Attivo discograficamente fin dalla metà degli anni settanta, accolto artisticamente da Fabrizio De André che poco più che ventenne lo chiamò a comporre insieme a lui due tra i dischi più belli dello scomparso cantautore genovese, "Rimini" e "L'indiano", Bubola porta dentro di sé le radici forti del suo popolo, quello veneto, alle prese con le contraddizioni dell'epoca moderna, un'epoca che ha fatto di tutto per togliere dall'uomo il suo cuore.

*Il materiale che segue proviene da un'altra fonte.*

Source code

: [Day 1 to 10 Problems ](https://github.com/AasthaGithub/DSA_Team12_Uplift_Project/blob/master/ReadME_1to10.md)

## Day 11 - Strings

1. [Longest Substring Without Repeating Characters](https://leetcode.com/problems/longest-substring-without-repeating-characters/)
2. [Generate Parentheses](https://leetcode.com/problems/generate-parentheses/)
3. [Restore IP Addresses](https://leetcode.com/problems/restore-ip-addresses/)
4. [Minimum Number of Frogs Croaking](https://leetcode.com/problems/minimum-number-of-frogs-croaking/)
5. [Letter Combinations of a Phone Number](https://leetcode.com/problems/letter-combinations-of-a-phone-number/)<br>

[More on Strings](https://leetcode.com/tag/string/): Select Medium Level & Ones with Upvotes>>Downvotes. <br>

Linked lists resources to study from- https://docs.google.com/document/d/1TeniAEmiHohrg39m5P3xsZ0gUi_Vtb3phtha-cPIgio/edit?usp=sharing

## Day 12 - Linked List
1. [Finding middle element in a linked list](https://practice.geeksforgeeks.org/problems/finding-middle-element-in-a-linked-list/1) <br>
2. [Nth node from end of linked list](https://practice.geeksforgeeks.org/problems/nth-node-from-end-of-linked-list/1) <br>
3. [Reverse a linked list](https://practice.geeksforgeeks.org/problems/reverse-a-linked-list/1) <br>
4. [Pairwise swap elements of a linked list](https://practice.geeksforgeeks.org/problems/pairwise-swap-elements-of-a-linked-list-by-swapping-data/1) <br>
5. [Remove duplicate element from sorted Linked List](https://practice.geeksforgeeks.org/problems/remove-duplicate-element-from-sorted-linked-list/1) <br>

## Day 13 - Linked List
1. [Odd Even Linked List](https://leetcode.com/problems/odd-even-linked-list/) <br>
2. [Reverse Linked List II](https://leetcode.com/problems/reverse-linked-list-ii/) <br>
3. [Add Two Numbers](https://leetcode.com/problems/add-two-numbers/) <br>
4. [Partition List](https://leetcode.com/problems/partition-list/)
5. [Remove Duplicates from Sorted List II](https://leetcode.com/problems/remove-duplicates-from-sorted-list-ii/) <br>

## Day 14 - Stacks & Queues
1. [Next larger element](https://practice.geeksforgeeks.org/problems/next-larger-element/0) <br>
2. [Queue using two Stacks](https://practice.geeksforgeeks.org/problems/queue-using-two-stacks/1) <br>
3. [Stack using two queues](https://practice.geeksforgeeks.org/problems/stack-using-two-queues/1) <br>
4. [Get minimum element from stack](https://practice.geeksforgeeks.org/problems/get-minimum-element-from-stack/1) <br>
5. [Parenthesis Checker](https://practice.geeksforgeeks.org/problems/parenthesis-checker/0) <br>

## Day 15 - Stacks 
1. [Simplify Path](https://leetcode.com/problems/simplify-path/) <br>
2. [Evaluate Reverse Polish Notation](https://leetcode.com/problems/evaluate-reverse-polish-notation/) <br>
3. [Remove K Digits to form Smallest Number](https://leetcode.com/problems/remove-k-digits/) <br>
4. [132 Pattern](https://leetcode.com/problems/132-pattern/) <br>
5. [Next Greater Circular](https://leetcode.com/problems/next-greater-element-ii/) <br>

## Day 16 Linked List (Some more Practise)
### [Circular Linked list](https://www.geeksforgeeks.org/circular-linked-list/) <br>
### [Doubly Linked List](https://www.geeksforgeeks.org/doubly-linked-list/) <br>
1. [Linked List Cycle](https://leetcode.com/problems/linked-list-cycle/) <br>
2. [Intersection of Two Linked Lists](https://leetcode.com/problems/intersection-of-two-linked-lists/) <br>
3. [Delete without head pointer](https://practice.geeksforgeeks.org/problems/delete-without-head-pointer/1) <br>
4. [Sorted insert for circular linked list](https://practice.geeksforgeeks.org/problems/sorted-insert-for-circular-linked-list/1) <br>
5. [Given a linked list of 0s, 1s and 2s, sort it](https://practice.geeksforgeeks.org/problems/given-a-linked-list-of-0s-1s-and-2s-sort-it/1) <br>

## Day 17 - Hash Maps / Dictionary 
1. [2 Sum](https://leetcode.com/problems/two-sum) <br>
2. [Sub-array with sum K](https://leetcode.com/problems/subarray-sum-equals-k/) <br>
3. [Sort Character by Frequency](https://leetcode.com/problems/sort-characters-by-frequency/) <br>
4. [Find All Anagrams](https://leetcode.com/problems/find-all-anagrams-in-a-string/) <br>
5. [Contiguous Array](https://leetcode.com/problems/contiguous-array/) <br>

Lo fa ancora in modo straordinariamente riuscito nel nuovo disco che sarà nei negozi a fine mese, dal titolo esemplificativo: "In alto i cuori". Come si fa a tenere in alto il proprio povero cuore tra l'aridità di un'epoca che celebra la falsità della televisione come modello di vita, che ammazza i bambini per strada, che affossa le famiglie sotto il peso delle tasse? Tutte cose che nel disco vengono raccontate in musica (Hanno sparato a un angelo, dedicata alla bambina cinese uccisa in braccio al proprio padre per le strade di Roma esattamente un anno fa), con un amalgama di sonorità rock come solo Bubola sa fare in Italia.